_Brief_
Scan the data below for the string "vectors". Copy every line where it appears.
--- Records supplied ---
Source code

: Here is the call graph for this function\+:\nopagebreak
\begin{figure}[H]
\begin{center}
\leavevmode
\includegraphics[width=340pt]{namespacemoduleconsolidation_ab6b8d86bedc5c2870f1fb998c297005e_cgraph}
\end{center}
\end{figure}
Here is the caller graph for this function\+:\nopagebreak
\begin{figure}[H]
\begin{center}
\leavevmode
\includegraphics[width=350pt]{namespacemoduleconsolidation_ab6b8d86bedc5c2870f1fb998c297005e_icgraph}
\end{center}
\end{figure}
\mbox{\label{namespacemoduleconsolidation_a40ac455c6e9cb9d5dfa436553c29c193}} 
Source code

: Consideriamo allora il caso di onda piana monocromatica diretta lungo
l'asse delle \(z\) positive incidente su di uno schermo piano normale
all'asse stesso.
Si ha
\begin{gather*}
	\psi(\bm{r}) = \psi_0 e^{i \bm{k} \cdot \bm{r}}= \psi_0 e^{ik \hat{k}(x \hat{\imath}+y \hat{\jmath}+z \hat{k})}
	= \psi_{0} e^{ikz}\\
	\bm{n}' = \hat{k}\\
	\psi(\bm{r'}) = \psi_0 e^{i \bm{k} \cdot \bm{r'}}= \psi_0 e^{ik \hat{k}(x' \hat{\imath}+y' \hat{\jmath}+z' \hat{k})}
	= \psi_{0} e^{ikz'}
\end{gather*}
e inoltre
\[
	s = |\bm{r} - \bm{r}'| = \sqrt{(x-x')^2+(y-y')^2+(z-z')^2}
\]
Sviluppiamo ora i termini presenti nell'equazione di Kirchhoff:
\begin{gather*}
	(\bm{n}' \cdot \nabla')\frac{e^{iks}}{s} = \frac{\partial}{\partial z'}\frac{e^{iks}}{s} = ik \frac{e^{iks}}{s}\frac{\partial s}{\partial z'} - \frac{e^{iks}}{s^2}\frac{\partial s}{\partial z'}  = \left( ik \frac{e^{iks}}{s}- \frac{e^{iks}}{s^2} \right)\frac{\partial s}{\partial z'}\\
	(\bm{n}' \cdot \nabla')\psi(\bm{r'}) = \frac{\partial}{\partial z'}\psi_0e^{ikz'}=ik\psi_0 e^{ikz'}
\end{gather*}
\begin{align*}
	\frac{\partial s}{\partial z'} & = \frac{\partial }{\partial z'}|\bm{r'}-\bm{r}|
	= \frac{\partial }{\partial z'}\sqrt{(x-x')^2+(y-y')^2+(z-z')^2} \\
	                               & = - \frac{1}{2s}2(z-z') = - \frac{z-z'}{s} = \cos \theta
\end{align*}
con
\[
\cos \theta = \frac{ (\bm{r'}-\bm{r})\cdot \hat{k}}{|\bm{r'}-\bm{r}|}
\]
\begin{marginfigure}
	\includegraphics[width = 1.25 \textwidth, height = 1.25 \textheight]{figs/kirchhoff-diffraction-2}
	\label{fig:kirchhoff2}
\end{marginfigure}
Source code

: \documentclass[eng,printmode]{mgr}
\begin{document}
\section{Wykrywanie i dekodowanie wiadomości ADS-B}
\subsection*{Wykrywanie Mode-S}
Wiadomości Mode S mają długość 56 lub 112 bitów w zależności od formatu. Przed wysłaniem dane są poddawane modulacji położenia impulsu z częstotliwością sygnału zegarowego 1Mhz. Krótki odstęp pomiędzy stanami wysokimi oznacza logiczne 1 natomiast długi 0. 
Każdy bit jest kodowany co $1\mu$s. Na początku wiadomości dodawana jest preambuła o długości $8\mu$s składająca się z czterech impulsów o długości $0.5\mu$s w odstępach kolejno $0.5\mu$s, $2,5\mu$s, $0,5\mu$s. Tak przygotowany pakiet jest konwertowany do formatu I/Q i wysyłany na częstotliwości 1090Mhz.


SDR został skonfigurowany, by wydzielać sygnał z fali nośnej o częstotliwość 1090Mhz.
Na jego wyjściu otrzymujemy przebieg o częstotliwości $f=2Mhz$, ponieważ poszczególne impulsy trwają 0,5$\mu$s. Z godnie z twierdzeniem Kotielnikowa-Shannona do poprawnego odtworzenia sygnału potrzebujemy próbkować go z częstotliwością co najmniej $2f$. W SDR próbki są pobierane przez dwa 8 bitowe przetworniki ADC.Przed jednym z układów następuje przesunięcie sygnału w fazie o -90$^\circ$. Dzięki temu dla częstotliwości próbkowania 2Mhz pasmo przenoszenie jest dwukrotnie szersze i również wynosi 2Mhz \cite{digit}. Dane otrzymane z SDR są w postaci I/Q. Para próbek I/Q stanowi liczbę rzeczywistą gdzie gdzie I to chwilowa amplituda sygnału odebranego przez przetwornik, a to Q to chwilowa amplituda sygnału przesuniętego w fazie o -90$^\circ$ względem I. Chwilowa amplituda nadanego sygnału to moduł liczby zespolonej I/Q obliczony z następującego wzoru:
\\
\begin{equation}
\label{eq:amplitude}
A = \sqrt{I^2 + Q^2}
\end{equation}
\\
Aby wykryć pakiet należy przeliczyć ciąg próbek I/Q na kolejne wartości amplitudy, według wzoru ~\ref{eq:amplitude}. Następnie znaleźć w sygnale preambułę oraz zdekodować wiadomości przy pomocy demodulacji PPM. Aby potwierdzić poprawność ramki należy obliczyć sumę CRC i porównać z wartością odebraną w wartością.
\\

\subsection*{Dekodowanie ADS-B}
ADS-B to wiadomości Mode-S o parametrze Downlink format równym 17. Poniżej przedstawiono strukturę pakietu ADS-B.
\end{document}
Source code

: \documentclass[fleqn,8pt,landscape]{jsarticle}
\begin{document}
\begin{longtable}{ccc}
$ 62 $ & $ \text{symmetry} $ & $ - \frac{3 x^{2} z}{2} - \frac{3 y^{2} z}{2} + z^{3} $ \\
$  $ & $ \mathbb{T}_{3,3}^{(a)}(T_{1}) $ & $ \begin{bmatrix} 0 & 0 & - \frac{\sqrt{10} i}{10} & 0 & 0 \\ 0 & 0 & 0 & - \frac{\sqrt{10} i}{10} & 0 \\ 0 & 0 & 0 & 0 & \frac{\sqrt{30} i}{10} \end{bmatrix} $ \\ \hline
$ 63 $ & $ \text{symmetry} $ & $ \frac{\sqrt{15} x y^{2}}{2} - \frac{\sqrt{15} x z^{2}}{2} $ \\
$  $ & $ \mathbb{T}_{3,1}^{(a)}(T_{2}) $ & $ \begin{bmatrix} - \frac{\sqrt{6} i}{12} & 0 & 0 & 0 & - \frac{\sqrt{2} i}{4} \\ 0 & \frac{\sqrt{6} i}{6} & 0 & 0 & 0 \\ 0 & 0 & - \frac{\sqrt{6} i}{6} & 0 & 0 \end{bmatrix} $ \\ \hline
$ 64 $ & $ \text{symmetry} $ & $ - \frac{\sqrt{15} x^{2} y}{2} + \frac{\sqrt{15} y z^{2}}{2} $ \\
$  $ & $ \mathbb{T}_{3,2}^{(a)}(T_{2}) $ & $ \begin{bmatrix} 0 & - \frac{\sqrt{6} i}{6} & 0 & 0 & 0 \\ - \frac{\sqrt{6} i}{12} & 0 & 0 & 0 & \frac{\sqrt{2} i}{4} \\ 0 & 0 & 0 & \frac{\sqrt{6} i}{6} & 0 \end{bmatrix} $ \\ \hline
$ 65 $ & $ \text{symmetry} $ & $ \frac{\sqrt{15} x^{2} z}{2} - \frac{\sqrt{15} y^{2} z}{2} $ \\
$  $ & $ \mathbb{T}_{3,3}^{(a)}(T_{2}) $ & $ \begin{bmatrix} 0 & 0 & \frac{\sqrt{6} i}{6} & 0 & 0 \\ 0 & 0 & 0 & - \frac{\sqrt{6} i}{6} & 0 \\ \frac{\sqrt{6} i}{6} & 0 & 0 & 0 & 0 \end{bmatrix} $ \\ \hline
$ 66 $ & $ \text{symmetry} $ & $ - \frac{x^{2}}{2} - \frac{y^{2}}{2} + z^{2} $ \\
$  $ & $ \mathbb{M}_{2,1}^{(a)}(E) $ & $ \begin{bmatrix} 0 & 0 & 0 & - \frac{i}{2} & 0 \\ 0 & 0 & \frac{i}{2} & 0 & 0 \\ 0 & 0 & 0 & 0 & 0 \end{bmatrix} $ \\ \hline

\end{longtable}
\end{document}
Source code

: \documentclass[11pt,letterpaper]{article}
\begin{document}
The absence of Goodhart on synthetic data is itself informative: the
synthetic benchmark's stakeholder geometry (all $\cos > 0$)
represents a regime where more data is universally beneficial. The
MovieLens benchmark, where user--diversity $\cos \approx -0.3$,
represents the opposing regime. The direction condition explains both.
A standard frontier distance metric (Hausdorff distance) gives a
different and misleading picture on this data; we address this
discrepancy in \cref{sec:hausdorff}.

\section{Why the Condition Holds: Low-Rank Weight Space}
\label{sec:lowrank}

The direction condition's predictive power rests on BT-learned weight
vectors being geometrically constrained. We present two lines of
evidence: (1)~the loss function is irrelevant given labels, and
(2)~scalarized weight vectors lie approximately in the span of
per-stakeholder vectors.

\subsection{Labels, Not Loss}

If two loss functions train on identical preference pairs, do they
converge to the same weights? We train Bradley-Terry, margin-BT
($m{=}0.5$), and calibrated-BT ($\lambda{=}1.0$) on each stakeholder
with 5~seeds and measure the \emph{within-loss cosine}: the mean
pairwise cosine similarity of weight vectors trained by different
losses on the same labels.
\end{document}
---
_Task answer_
vectors being geometrically constrained. We present two lines of
(2)~scalarized weight vectors lie approximately in the span of
per-stakeholder vectors.
pairwise cosine similarity of weight vectors trained by different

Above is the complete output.